Wars are multiplying — sometimes declared, sometimes hidden in the grey zones of cyberattacks, proxy fights, and trade blockades.
Strife and slumps seem to be today’s global uniform. But why?
It is not for lack of knowledge.
We are the most “educated” generation in history, armed with algorithms, satellites, and Nobel prizes.
And yet, the oldest flaw — ego — still writes our scripts.
Nations behave like children fighting over toys, only the toys today are pipelines, ports, and ideologies.
Wars, you see, do not start on battlefields.
They begin in boardrooms, parliaments, drawing rooms — in the stubbornness of hearts that refuse dialogue.
The missile is only the final punctuation to sentences written long before.
But here’s the irony: every war eventually ends at the same table where peace could have begun.

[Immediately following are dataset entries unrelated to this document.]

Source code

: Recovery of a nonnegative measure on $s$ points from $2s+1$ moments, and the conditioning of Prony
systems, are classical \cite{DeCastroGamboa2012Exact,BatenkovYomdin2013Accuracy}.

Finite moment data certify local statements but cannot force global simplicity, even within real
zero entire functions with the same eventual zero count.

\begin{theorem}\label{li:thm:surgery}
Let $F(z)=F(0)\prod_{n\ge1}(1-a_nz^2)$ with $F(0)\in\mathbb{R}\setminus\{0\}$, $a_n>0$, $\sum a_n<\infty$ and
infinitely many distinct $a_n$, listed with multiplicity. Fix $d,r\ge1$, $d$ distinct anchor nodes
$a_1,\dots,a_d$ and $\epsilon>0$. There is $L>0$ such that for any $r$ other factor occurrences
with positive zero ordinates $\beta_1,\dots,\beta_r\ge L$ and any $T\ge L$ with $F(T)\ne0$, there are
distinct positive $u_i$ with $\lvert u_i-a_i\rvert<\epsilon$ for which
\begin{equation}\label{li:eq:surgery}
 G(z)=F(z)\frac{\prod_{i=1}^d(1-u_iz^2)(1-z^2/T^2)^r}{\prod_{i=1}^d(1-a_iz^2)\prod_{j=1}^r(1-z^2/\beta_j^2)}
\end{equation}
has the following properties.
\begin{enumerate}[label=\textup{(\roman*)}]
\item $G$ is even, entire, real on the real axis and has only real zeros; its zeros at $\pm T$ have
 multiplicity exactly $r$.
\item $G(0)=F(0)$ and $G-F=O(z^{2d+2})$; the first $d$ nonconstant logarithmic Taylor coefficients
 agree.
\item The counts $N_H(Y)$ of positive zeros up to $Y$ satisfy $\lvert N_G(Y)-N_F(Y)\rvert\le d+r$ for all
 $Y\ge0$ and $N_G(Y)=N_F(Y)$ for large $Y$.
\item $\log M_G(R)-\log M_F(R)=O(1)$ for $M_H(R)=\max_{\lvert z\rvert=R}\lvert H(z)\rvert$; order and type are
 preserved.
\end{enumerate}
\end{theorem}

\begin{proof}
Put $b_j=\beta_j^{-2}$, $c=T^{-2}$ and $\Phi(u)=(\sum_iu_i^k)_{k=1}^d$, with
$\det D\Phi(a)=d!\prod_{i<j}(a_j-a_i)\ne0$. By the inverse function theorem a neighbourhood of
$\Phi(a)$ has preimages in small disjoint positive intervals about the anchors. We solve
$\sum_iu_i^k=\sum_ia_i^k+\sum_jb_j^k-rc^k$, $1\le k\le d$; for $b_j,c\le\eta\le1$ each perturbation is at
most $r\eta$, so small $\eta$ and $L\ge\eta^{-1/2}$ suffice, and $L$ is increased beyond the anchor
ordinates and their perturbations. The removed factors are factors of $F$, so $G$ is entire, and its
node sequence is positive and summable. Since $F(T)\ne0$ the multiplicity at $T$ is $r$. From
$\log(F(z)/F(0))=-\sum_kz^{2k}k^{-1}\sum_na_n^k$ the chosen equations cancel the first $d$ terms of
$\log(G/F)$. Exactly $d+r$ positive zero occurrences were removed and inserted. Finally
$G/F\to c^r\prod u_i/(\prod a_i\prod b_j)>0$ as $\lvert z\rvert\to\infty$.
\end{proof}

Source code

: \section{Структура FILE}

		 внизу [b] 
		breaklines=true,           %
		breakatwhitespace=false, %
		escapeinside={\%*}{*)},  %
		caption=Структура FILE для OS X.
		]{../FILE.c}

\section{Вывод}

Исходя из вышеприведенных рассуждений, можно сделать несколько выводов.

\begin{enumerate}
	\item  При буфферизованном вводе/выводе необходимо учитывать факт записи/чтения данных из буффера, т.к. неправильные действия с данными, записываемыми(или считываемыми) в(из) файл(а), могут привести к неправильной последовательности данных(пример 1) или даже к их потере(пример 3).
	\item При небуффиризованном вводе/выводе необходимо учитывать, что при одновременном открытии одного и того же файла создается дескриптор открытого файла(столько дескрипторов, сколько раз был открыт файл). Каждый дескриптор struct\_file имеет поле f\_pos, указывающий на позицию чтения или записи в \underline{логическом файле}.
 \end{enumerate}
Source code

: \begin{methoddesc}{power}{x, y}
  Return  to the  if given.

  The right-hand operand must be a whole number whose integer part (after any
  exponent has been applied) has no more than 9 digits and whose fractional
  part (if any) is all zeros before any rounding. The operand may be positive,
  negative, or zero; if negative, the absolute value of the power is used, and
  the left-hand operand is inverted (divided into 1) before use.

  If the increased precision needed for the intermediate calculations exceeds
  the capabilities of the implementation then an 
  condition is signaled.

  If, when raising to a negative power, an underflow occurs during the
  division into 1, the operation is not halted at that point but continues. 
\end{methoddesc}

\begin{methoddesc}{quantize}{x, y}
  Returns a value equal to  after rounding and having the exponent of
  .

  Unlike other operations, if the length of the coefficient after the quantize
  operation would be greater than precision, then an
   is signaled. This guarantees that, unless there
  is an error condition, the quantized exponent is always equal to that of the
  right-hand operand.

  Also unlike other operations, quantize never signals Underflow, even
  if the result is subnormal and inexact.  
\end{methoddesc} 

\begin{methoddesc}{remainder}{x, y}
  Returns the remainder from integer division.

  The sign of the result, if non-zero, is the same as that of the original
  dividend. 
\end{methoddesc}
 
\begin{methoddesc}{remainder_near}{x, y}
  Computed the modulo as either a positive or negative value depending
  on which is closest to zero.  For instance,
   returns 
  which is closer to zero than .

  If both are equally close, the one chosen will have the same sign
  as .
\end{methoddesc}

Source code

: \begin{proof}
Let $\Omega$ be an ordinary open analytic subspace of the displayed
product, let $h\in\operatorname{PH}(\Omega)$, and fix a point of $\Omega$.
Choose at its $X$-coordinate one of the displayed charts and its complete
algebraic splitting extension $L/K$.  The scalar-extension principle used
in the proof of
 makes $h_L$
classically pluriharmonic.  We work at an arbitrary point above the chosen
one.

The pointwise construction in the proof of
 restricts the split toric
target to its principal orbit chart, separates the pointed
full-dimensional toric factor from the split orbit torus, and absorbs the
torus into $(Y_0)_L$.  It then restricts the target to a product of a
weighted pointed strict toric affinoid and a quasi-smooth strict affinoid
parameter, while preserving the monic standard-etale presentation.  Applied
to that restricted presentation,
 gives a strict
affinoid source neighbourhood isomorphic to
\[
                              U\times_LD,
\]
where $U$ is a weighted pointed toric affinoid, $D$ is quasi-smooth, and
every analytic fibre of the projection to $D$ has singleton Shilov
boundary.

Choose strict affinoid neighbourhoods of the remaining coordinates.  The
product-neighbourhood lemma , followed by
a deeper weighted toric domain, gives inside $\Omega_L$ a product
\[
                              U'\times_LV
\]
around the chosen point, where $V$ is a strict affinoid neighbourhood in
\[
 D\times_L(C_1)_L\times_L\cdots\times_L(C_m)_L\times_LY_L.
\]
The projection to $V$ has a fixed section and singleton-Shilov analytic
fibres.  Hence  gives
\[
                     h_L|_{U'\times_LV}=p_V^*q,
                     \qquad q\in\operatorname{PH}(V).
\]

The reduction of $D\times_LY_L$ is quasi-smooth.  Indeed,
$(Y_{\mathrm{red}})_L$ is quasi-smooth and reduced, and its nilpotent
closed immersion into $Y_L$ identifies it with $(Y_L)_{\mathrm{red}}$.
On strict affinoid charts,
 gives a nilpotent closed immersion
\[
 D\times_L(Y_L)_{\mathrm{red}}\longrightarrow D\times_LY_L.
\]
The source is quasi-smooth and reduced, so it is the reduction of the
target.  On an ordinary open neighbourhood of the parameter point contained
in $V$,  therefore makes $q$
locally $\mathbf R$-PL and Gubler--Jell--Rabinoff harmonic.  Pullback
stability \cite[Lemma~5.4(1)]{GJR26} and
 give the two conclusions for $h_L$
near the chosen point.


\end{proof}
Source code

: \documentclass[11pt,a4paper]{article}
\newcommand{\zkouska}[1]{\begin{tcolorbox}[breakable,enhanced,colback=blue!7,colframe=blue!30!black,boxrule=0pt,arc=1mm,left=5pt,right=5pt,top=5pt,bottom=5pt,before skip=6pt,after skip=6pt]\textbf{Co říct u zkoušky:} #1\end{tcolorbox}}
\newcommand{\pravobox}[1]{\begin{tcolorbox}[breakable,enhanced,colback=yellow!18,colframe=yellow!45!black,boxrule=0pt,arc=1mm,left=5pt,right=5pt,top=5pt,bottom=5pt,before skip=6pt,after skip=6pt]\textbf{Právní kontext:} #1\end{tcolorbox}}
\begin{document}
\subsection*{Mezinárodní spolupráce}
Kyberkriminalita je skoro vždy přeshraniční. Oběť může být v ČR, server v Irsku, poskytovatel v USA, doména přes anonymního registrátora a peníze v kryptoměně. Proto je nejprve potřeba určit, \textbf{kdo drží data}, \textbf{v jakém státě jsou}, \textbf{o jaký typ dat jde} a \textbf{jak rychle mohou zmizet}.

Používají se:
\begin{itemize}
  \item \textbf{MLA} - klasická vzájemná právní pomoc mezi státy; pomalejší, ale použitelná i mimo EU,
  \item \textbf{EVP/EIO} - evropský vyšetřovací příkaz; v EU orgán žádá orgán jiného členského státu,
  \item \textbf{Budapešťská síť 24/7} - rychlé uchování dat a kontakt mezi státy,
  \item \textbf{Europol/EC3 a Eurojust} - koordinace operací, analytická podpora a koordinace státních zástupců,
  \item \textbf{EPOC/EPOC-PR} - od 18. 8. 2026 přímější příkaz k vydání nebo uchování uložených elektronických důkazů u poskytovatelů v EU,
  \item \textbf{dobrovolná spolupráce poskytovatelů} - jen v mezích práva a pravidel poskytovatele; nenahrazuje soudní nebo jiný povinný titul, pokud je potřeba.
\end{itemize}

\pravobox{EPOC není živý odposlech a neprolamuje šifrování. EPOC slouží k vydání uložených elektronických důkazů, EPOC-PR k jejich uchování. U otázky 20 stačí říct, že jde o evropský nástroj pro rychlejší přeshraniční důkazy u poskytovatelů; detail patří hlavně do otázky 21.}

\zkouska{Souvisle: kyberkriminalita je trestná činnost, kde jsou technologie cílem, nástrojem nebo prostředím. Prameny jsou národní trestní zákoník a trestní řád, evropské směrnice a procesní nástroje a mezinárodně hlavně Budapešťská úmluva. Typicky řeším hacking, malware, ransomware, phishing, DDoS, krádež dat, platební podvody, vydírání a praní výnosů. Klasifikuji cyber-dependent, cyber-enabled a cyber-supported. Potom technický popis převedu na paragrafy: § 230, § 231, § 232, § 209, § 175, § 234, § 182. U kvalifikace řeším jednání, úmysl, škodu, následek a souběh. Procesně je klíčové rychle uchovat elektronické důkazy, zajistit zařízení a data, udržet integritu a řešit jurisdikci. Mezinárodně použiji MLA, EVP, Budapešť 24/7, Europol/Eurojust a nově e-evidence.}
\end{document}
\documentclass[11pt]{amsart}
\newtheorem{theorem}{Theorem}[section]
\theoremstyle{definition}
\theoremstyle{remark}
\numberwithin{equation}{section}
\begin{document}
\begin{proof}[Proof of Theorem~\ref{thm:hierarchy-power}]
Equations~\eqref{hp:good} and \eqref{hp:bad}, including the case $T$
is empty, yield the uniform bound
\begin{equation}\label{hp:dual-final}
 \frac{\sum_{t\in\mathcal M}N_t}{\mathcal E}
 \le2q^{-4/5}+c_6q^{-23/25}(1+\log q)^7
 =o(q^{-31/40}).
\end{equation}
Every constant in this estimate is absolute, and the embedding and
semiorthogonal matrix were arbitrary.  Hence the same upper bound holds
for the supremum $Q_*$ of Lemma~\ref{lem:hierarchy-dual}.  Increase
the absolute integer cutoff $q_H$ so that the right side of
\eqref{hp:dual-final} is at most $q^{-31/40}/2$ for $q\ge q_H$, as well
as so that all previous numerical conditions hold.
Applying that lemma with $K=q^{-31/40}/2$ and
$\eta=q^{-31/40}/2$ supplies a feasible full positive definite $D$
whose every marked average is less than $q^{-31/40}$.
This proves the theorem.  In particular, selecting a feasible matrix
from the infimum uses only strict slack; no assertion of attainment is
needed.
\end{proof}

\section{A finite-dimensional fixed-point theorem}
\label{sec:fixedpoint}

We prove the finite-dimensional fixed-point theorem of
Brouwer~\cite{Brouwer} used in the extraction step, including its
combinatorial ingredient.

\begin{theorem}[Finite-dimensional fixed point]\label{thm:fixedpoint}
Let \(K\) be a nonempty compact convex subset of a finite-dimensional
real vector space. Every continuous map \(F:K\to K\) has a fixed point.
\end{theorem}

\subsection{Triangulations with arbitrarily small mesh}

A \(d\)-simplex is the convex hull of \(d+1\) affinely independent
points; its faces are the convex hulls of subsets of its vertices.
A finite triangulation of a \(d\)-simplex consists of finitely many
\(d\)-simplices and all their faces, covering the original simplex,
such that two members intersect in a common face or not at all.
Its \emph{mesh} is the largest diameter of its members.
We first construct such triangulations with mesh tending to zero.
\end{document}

Only, by then, the chairs are stained with blood and grief.
The slump that follows — economic, emotional, human — is simply the bill presented for arrogance.
And history shows, it is always paid by the ordinary citizen, not the generals.
So why are wars increasing? Because we still mistake force for strength, noise for negotiation, and pride for power.
And as Sastry sighs with dry humour:
“If humanity could invest half its war budget into listening, the world would have fewer widows and more wisdom.”